What is VibeVoice?
VibeVoice is Microsoft’s open-source TTS framework for generating expressive, long-form, multi-speaker conversational audio like podcasts, with emotions, singing, and up to 90 minutes duration.
When was VibeVoice released?
The TTS model was open-sourced in August 2025, with ASR variant added in January 2026; repo temporarily disabled due to misuse concerns.
Is VibeVoice free to use?
Yes, it is fully open-source research framework with weights on Hugging Face; no cost for download and local use (subject to responsible guidelines).
What makes VibeVoice special?
It supports 90-minute multi-speaker audio, spontaneous emotions, singing with music, cross-lingual expression, and efficient long-sequence processing via 7.5 Hz tokenizers.
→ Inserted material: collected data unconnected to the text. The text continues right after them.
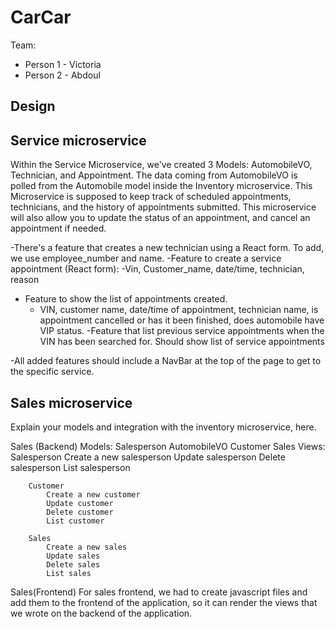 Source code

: # CarCar

Team:

* Person 1 - Victoria
* Person 2 - Abdoul
## Design

## Service microservice

Within the Service Microservice, we've created 3 Models: AutomobileVO, Technician, and Appointment. The data coming from AutomobileVO is polled from the Automobile model inside the Inventory microservice. This Microservice is supposed to keep track of scheduled appointments, technicians, and the history of appointments submitted. This microservice will also allow you to update the status of an appointment, and cancel an appointment if needed.

-There's a feature that creates a new technician using a React form. To add, we use employee_number and name.
-Feature to create a service appointment (React form):
    -Vin, Customer_name, date/time, technician, reason
- Feature to show the list of appointments created.
    - VIN, customer name, date/time of appointment, technician name, is appointment cancelled or has it been finished, does automobile have VIP status.
-Feature that list previous service appointments when the VIN has been searched for.
    Should show list of service appointments

-All added features should include a NavBar at the top of the page to get to the specific service.


## Sales microservice

Explain your models and integration with the inventory
microservice, here.

Sales (Backend)
    Models:
            Salesperson
            AutomobileVO
            Customer
            Sales
    Views:
        Salesperson
            Create a new salesperson
            Update salesperson
            Delete salesperson
            List salesperson

        Customer
            Create a new customer
            Update customer
            Delete customer
            List customer

        Sales
            Create a new sales
            Update sales
            Delete sales
            List sales


Sales(Frontend)
    For sales frontend, we had to create javascript files and add them to the frontend of the application, so it can render the views that we wrote on the backend of the application.

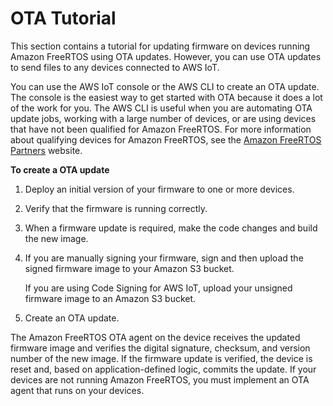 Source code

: # OTA Tutorial<a name="dev-guide-ota-workflow"></a>

This section contains a tutorial for updating firmware on devices running Amazon FreeRTOS using OTA updates\. However, you can use OTA updates to send files to any devices connected to AWS IoT\.

You can use the AWS IoT console or the AWS CLI to create an OTA update\. The console is the easiest way to get started with OTA because it does a lot of the work for you\. The AWS CLI is useful when you are automating OTA update jobs, working with a large number of devices, or are using devices that have not been qualified for Amazon FreeRTOS\. For more information about qualifying devices for Amazon FreeRTOS, see the [Amazon FreeRTOS Partners](https://aws.amazon.com/partners/dqp/) website\.<a name="create-update"></a>

**To create a OTA update**

1. Deploy an initial version of your firmware to one or more devices\.

1. Verify that the firmware is running correctly\.

1. When a firmware update is required, make the code changes and build the new image\.

1. If you are manually signing your firmware, sign and then upload the signed firmware image to your Amazon S3 bucket\.

   If you are using Code Signing for AWS IoT, upload your unsigned firmware image to an Amazon S3 bucket\.

1. Create an OTA update\.

The Amazon FreeRTOS OTA agent on the device receives the updated firmware image and verifies the digital signature, checksum, and version number of the new image\. If the firmware update is verified, the device is reset and, based on application\-defined logic, commits the update\. If your devices are not running Amazon FreeRTOS, you must implement an OTA agent that runs on your devices\.  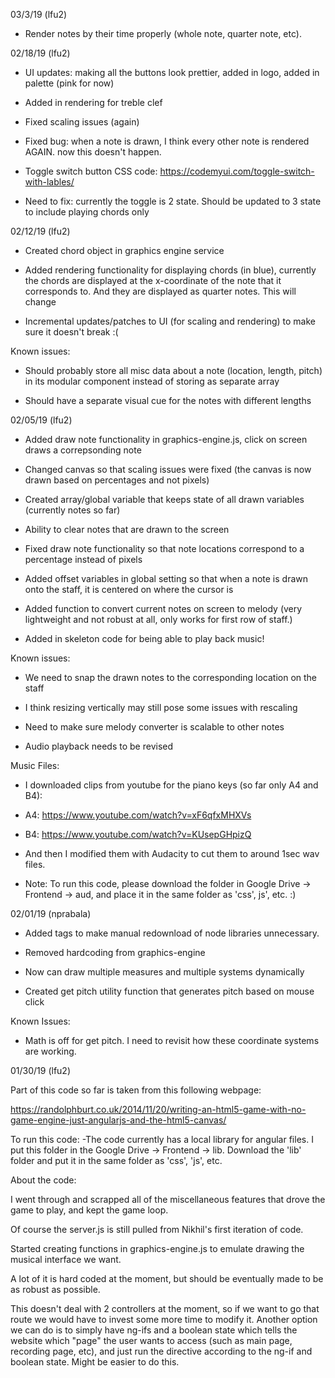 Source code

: 03/3/19 (lfu2)
* Render notes by their time properly (whole note, quarter note, etc). 

02/18/19 (lfu2)

* UI updates: making all the buttons look prettier, added in logo, added in palette (pink for now)

* Added in rendering for treble clef

* Fixed scaling issues (again)

* Fixed bug: when a note is drawn, I think every other note is rendered AGAIN. now this doesn't happen. 
 
* Toggle switch button CSS code: https://codemyui.com/toggle-switch-with-lables/

* Need to fix: currently the toggle is 2 state. Should be updated to 3 state to include playing chords only



02/12/19 (lfu2)

* Created chord object in graphics engine service

* Added rendering functionality for displaying chords (in blue), currently the chords are displayed at the x-coordinate of the note that it corresponds to. And they are displayed as quarter notes. This will change

* Incremental updates/patches to UI (for scaling and rendering) to make sure it doesn't break :(

Known issues:

* Should probably store all misc data about a note (location, length, pitch) in its modular component instead of storing as separate array

* Should have a separate visual cue for the notes with different lengths

02/05/19 (lfu2)

* Added draw note functionality in graphics-engine.js, click on screen draws a correpsonding note

* Changed canvas so that scaling issues were fixed (the canvas is now drawn based on percentages and not pixels)

* Created array/global variable that keeps state of all drawn variables (currently notes so far)

* Ability to clear notes that are drawn to the screen

* Fixed draw note functionality so that note locations correspond to a percentage instead of pixels

* Added offset variables in global setting so that when a note is drawn onto the staff, it is centered on where the cursor is 

* Added function to convert current notes on screen to melody (very lightweight and not robust at all, only works for first row of staff.)

* Added in skeleton code for being able to play back music!

Known issues:

* We need to snap the drawn notes to the corresponding location on the staff

* I think resizing vertically may still pose some issues with rescaling 

* Need to make sure melody converter is scalable to other notes

* Audio playback needs to be revised 

Music Files:

* I downloaded clips from youtube for the piano keys (so far only A4 and B4):

* A4: https://www.youtube.com/watch?v=xF6qfxMHXVs

* B4: https://www.youtube.com/watch?v=KUsepGHpizQ

* And then I modified them with Audacity to cut them to around 1sec wav files.
* Note: To run this code, please download the folder in Google Drive -> Frontend -> aud, and place it in the same folder as 'css', js', etc. :) 



02/01/19 (nprabala)

* Added tags to make manual redownload of node libraries unnecessary.

* Removed hardcoding from graphics-engine

* Now can draw multiple measures and multiple systems dynamically

* Created get pitch utility function that generates pitch based on mouse click

Known Issues:

* Math is off for get pitch. I need to revisit how these coordinate systems are working.


01/30/19 (lfu2)

Part of this code so far is taken from this following webpage: 

https://randolphburt.co.uk/2014/11/20/writing-an-html5-game-with-no-game-engine-just-angularjs-and-the-html5-canvas/

To run this code: 
-The code currently has a local library for angular files. I put this folder in the Google Drive -> Frontend -> lib. Download the 'lib' folder and put it in the same folder as 'css', 'js', etc. 

About the code:

I went through and scrapped all of the miscellaneous features that drove the game to play, and kept the game loop. 

Of course the server.js is still pulled from Nikhil's first iteration of code. 

Started creating functions in graphics-engine.js to emulate drawing the musical interface we want. 

A lot of it is hard coded at the moment, but should be eventually made to be as robust as possible.

This doesn't deal with 2 controllers at the moment, so if we want to go that route we would have to invest some more time to modify it. Another option we can do is to simply have ng-ifs and a boolean state which tells the website which "page" the user wants to access (such as main page, recording page, etc), and just run the directive according to the ng-if and boolean state. Might be easier to do this.


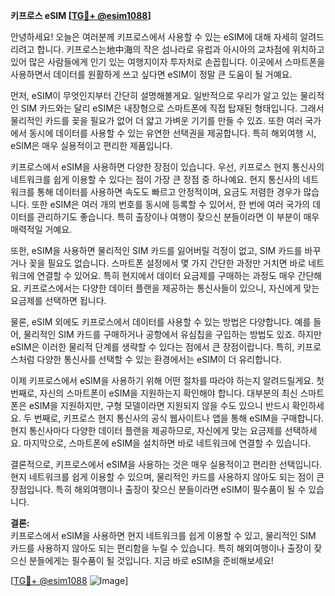 **키프로스 eSIM [[TG💪+ @esim1088](https://t.me/s/esim1088)]**

안녕하세요! 오늘은 여러분께 키프로스에서 사용할 수 있는 eSIM에 대해 자세히 알려드리려고 합니다. 키프로스는地中海의 작은 섬나라로 유럽과 아시아의 교차점에 위치하고 있어 많은 사람들에게 인기 있는 여행지이자 투자처로 손꼽힙니다. 이곳에서 스마트폰을 사용하면서 데이터를 원활하게 쓰고 싶다면 eSIM이 정말 큰 도움이 될 거예요.

먼저, eSIM이 무엇인지부터 간단히 설명해볼게요. 일반적으로 우리가 알고 있는 물리적인 SIM 카드와는 달리 eSIM은 내장형으로 스마트폰에 직접 탑재된 형태입니다. 그래서 물리적인 카드를 꽂을 필요가 없어 더 얇고 가벼운 기기를 만들 수 있죠. 또한 여러 국가에서 동시에 데이터를 사용할 수 있는 유연한 선택권을 제공합니다. 특히 해외여행 시, eSIM은 매우 실용적이고 편리한 제품입니다.

키프로스에서 eSIM을 사용하면 다양한 장점이 있습니다. 우선, 키프로스 현지 통신사의 네트워크를 쉽게 이용할 수 있다는 점이 가장 큰 장점 중 하나예요. 현지 통신사의 네트워크를 통해 데이터를 사용하면 속도도 빠르고 안정적이며, 요금도 저렴한 경우가 많습니다. 또한 eSIM은 여러 개의 번호를 동시에 등록할 수 있어서, 한 번에 여러 국가의 데이터를 관리하기도 좋습니다. 특히 출장이나 여행이 잦으신 분들이라면 이 부분이 매우 매력적일 거예요.

또한, eSIM을 사용하면 물리적인 SIM 카드를 잃어버릴 걱정이 없고, SIM 카드를 바꾸거나 꽂을 필요도 없습니다. 스마트폰 설정에서 몇 가지 간단한 과정만 거치면 바로 네트워크에 연결할 수 있어요. 특히 현지에서 데이터 요금제를 구매하는 과정도 매우 간단해요. 키프로스에서는 다양한 데이터 플랜을 제공하는 통신사들이 있으니, 자신에게 맞는 요금제를 선택하면 됩니다.

물론, eSIM 외에도 키프로스에서 데이터를 사용할 수 있는 방법은 다양합니다. 예를 들어, 물리적인 SIM 카드를 구매하거나 공항에서 유심칩을 구입하는 방법도 있죠. 하지만 eSIM은 이러한 물리적 단계를 생략할 수 있다는 점에서 큰 장점이랍니다. 특히, 키프로스처럼 다양한 통신사를 선택할 수 있는 환경에서는 eSIM이 더 유리합니다.

이제 키프로스에서 eSIM을 사용하기 위해 어떤 절차를 따라야 하는지 알려드릴게요. 첫 번째로, 자신의 스마트폰이 eSIM을 지원하는지 확인해야 합니다. 대부분의 최신 스마트폰은 eSIM을 지원하지만, 구형 모델이라면 지원되지 않을 수도 있으니 반드시 확인하세요. 두 번째로, 키프로스 현지 통신사의 공식 웹사이트나 앱을 통해 eSIM을 구매합니다. 현지 통신사마다 다양한 데이터 플랜을 제공하므로, 자신에게 맞는 요금제를 선택하세요. 마지막으로, 스마트폰에 eSIM을 설치하면 바로 네트워크에 연결할 수 있습니다.

결론적으로, 키프로스에서 eSIM을 사용하는 것은 매우 실용적이고 편리한 선택입니다. 현지 네트워크를 쉽게 이용할 수 있으며, 물리적인 카드를 사용하지 않아도 되는 점이 큰 장점입니다. 특히 해외여행이나 출장이 잦으신 분들이라면 eSIM이 필수품이 될 수 있습니다.

**결론:**  
키프로스에서 eSIM을 사용하면 현지 네트워크를 쉽게 이용할 수 있고, 물리적인 SIM 카드를 사용하지 않아도 되는 편리함을 누릴 수 있습니다. 특히 해외여행이나 출장이 잦으신 분들에게는 필수품이 될 것입니다. 지금 바로 eSIM을 준비해보세요!

[[TG💪+ @esim1088](https://t.me/s/esim1088) ![Image](https://i.postimg.cc/Y0z9fWf4/image.png)] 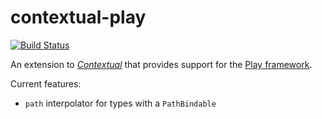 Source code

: # contextual-play

[![Build Status](https://travis-ci.org/kubukoz/contextual-play.svg?branch=master)](https://travis-ci.org/kubukoz/contextual-play)

An extension to *[Contextual](http://co.ntextu.al/)* that provides support for the [Play framework](https://www.playframework.com/).

Current features:
- `path` interpolator for types with a `PathBindable`

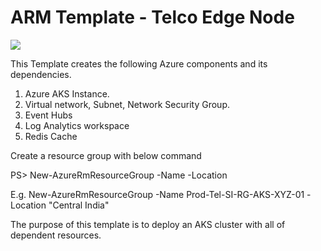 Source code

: # ARM Template - Telco Edge Node

<a href="https://portal.azure.com/#create/Microsoft.Template/uri/https%3A%2F%2Fraw.githubusercontent.com%2FTanla%2FEdgeNode-Deployment-Telco%2Fmaster%2Fazuredeploy.json" target="_blank">
    <img src="https://aka.ms/deploytoazurebutton"/>
</a>

This Template creates the following Azure components and its dependencies.

1. Azure AKS Instance.
2. Virtual network, Subnet, Network Security Group.
3. Event Hubs
4. Log Analytics workspace
5. Redis Cache
 
Create a resource group with below command

PS> New-AzureRmResourceGroup -Name <Resource-Group-Name> -Location <Azure-Region>
    
E.g. New-AzureRmResourceGroup -Name Prod-Tel-SI-RG-AKS-XYZ-01 -Location "Central India"

The purpose of this template is to deploy an AKS cluster with all of dependent resources.
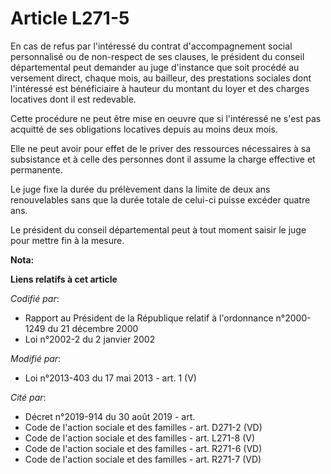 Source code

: # Article L271-5

En cas de refus par l'intéressé du contrat d'accompagnement social personnalisé ou de non-respect de ses clauses, le
président du conseil départemental peut demander au juge d'instance que soit procédé au versement direct, chaque mois, au
bailleur, des prestations sociales dont l'intéressé est bénéficiaire à hauteur du montant du loyer et des charges locatives
dont il est redevable. 

Cette procédure ne peut être mise en oeuvre que si l'intéressé ne s'est pas acquitté de ses obligations locatives depuis au
moins deux mois. 

Elle ne peut avoir pour effet de le priver des ressources nécessaires à sa subsistance et à celle des personnes dont il
assume la charge effective et permanente. 

Le juge fixe la durée du prélèvement dans la limite de deux ans renouvelables sans que la durée totale de celui-ci puisse
excéder quatre ans. 

Le président du conseil départemental peut à tout moment saisir le juge pour mettre fin à la mesure.

**Nota:**



**Liens relatifs à cet article**

_Codifié par_:

  - Rapport au Président de la République relatif à l'ordonnance n°2000-1249 du 21 décembre 2000
  - Loi n°2002-2 du 2 janvier 2002

_Modifié par_:

  - Loi n°2013-403 du 17 mai 2013 - art. 1 (V)

_Cité par_:

  - Décret n°2019-914 du 30 août 2019 - art.
  - Code de l'action sociale et des familles - art. D271-2 (VD)
  - Code de l'action sociale et des familles - art. L271-8 (V)
  - Code de l'action sociale et des familles - art. R271-6 (VD)
  - Code de l'action sociale et des familles - art. R271-7 (VD)
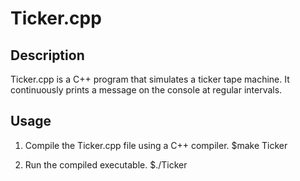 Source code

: # Ticker.cpp

## Description
Ticker.cpp is a C++ program that simulates a ticker tape machine. It continuously prints a message on the console at regular intervals.

## Usage
1. Compile the Ticker.cpp file using a C++ compiler.
$make Ticker

2. Run the compiled executable.
$./Ticker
Does VibeVoice support voice cloning?
It can impersonate voices with short samples for expressive synthesis, but explicitly prohibits unauthorized cloning, satire, deepfakes, or real-time conversion.
What languages does VibeVoice support?
Primarily English and Mandarin demonstrated, with cross-lingual capabilities preserving emotional expression across them.
How many speakers can VibeVoice handle?
Up to 4 distinct speakers in long-form conversations with natural turn-taking and consistency.
Where can I download VibeVoice?
Model weights are on Hugging Face (microsoft/VibeVoice-1.5B); check the GitHub page for code (may be limited due to temporary disablement).